It all makes sense Liv. Like some have said, friendships come and go. I don't have contact with anyone I went to school with (which was like 20+ years ago). I was never really "close" to anyone in school, that is from junior high on up. I had friends in different circles, and a couple that would keep in touch. But never any deep meaningful hanging out/closeness type of friendship. As I got older, just never had a lot of female friends. Got along better with men (not in that sense!). Then I moved to my current location in '92, and had become friends with the husband/wife across the street. They had 2 teen-age daughters at the time, and we just hit it off. And it was so cool that I could just drop in at any time, hang out, whatever (they are the nicest people & have a million friends). In '98, due to their job situation, they had to sell their house and move to Arizona. We've travelled there a few times to see them, and they still have family here, so on occasion they may be in town (her mom, though, hates if she spends any time with her friends when she does pop into town. She thinks its "her time :grr: ) We talk on the phone every month or two, when we can both find the time. Last year they had a 50th birthday party (combined party for them both). We flew in for 2 nights and the surprise party. Was a blast. Didn't get to spend much one-on-one time. Even the time she spent to take me back to the airport - the mother came along :madspit:
Anyways... I just miss her dearly, thought I'd get that out there :hug:

And I have one other good friend here - and we are on the same wavelength on a lot of subjects. Just not enough hours in the day for us to hang out, though we both understand, and share lots of laughs on the phone, email, etc.

:hug:

And this past year has been very cool connecting with many people thru Interference, whether it's just online chatting, joking, IMing, PMing, meeting, etc. :hug:
 
icon_highfive.gif
 
Sometimes I think most of our "friends" are friends of convenience rather than genuine friends.

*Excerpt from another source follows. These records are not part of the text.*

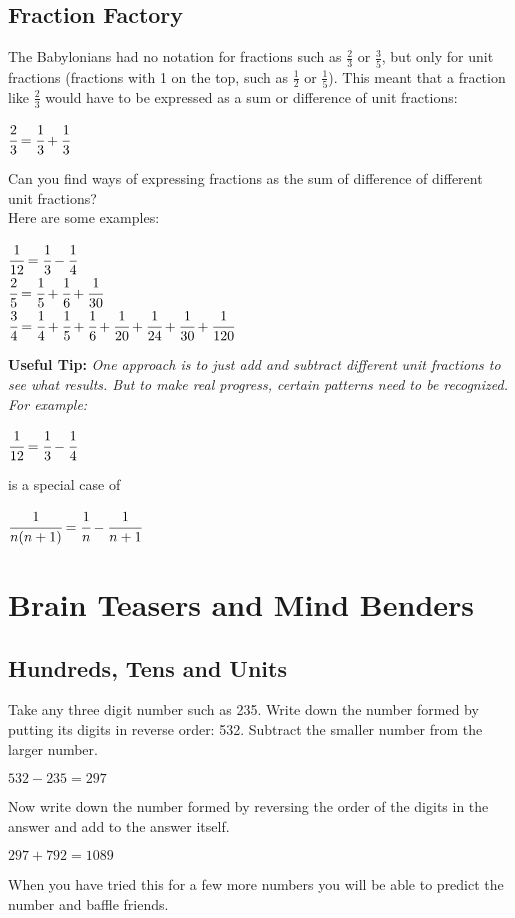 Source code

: 	\subsection{Fraction Factory}
	The Babylonians had no notation for fractions such as $\frac{2}{3}$ or $\frac{3}{5}$, but only for unit fractions (fractions with 1 on the top, such as $\frac{1}{2}$ or $\frac{1}{5}$). This meant that a fraction like $\frac{2}{3}$ would have to be expressed as a sum or difference of unit fractions:
	\begin{center}
	$\cfrac{2}{3} = \cfrac{1}{3} + \cfrac{1}{3}$
	\end{center}
	Can you find ways of expressing fractions as the sum of difference of different unit fractions?\\
	Here are some examples:
	\begin{center}
	$\cfrac{1}{12} = \cfrac{1}{3} - \cfrac{1}{4}$\linebreak\\
	
	$\cfrac{2}{5} = \cfrac{1}{5} + \cfrac{1}{6} + \cfrac{1}{30}$\linebreak\\
	
	$\cfrac{3}{4} = \cfrac{1}{4} + \cfrac{1}{5} + \cfrac{1}{6} + \cfrac{1}{20} + \cfrac{1}{24} + \cfrac{1}{30} + \cfrac{1}{120}$
	\end{center}
	\textbf{Useful Tip:} \emph{One approach is to just add and subtract different unit fractions to see what results. But to make real progress, certain patterns need to be recognized. For example:}
	\begin{center}
	$\cfrac{1}{12} = \cfrac{1}{3} - \cfrac{1}{4}$\\
	\end{center}
	is a special case of
	\begin{center}
	$\cfrac{1}{n(n+1)} = \cfrac{1}{n} - \cfrac{1}{n+1}$
	\end{center}
	
	
\section{Brain Teasers and Mind Benders}
	\subsection{Hundreds, Tens and Units}
	Take any three digit number such as 235. Write down the number formed by putting its digits in reverse order: 532. Subtract the smaller number from the larger number.
	\begin{center}
	$532 - 235 = 297$\\
	\end{center}
	Now write down the number formed by reversing the order of the digits in the answer and add to the answer itself.
	\begin{center}
	$297 + 792 = 1089$\\
	\end{center}
	When you have tried this for a few more numbers you will be able to predict the number and baffle friends.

For example, as you go through school, you make friends who will be your roommates or your lab partners or who will go out with you or whose house you can hang out at. At work you have your coworkers, some of whom become friends, you'll routinely have lunch with them, you might share rides with them or go shopping after work, etc. But if you move on, leave school or leave your job, 95% of these people are folks you'll never see again and then won't even care that much. Sounds harsh, but it's true. They were there at a point in your life, served their purpose and then you've moved on.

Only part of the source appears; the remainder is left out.